Chakraborty proposed that the answer to both puzzles might lie in the thymus gland, a small organ in the chest. One of its jobs is to teach immature T cells to respond only to foreign proteins and ignore the host's own “self” proteins.

Each of the millions of T cell types is equipped with a surface receptor tuned to recognize a specific peptide. As part of their schooling, “student” T cells are exposed to fragments of the body's own proteins. “To become part of the army, each T cell has to pass two tests,” explains Chakraborty. “First, it must recognize and bind to at least one self-peptide-HLA complex on the surface of cells.” If the T cell doesn't do this, it is eliminated. “But second,” Chakraborty says, “it must not bind too strongly to any 'self' peptide in the body, because of the danger of autoimmunity.” These T cells, too, are eliminated.

Chakroborty used computational methods to model the selection process in the thymus. The computer modeling showed that T cells that encountered the smallest number of self-peptides in the thymus became the most cross-reactive to viral mutations that are a characteristic of HIV; those that encountered and recognized the largest number turned out to be the least able to do this.

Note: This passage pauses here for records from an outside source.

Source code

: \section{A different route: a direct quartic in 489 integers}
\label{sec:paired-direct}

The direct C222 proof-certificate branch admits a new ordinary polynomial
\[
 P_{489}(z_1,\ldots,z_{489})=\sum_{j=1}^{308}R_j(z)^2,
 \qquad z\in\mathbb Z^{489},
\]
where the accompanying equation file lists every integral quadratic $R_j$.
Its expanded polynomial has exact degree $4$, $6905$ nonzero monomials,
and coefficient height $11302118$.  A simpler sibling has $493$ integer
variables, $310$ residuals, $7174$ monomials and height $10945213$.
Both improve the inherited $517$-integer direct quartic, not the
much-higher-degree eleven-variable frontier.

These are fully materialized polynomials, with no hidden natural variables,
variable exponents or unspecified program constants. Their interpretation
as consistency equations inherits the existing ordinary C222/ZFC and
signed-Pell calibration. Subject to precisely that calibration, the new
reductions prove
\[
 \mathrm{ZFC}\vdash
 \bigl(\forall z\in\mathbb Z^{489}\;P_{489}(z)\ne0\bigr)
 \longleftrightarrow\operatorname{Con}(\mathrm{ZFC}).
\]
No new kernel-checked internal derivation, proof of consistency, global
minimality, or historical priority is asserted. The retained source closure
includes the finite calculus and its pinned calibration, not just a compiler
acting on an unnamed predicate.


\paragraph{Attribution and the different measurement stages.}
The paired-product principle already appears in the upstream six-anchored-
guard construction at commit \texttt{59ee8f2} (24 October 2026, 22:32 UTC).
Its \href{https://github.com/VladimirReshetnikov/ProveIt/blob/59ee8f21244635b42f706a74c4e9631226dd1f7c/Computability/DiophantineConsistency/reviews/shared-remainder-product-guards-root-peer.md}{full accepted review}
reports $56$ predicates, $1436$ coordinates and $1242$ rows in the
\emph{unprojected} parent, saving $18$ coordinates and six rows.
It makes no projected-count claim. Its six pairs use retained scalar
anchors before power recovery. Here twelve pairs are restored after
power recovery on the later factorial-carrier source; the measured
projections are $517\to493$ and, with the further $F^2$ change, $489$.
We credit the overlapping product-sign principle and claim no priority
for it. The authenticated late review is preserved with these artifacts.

When the computer model matched these findings to different HLA types and experimental data, the pieces fell into place. Immune armies whose development is influenced by HLA-B57 molecules have larger squads of T cells that are more cross-reactive because the young T cells encountered fewer self-peptides during their thymic education. These T cells are predicted to bind more strongly in a few key places to peptides on an HIV-infected cell – giving them more viral-controlling potency. Further, they are predicted to recognize mutants of those peptides – giving them an edge over the virus’s evolution. Both of these predictions are supported by published data.

Finally, the researchers applied these findings to data previously gathered on 1,110 elite controllers and 628 “progressors” whose blood contained large amounts of virus. The findings were as predicted: Smaller numbers of self-antigens encountered in the thymus and a greater proportion of cross-reactive T cells correlated with HLA types of individuals who strongly controlled the virus. And larger numbers of self-antigens encountered, along with smaller ratios of cross-reactive T cells correlated with HLA types of people whose HIV infection progressed rapidly.

The findings also provide an explanation for the vulnerability of elite controllers to having autoimmune reactions. Because the T cells are more cross-reactive, they are prone to over-respond and mistakenly attack self-peptides in normal tissues of an individual.

Walker and Chakraborty are continuing to explore the details of how the cross-reactive T cells so rapidly and forcefully seek out and kill HIV-infected cells. They are optimistic that what they find could help in the search for an elusive vaccine for preventing HIV disease.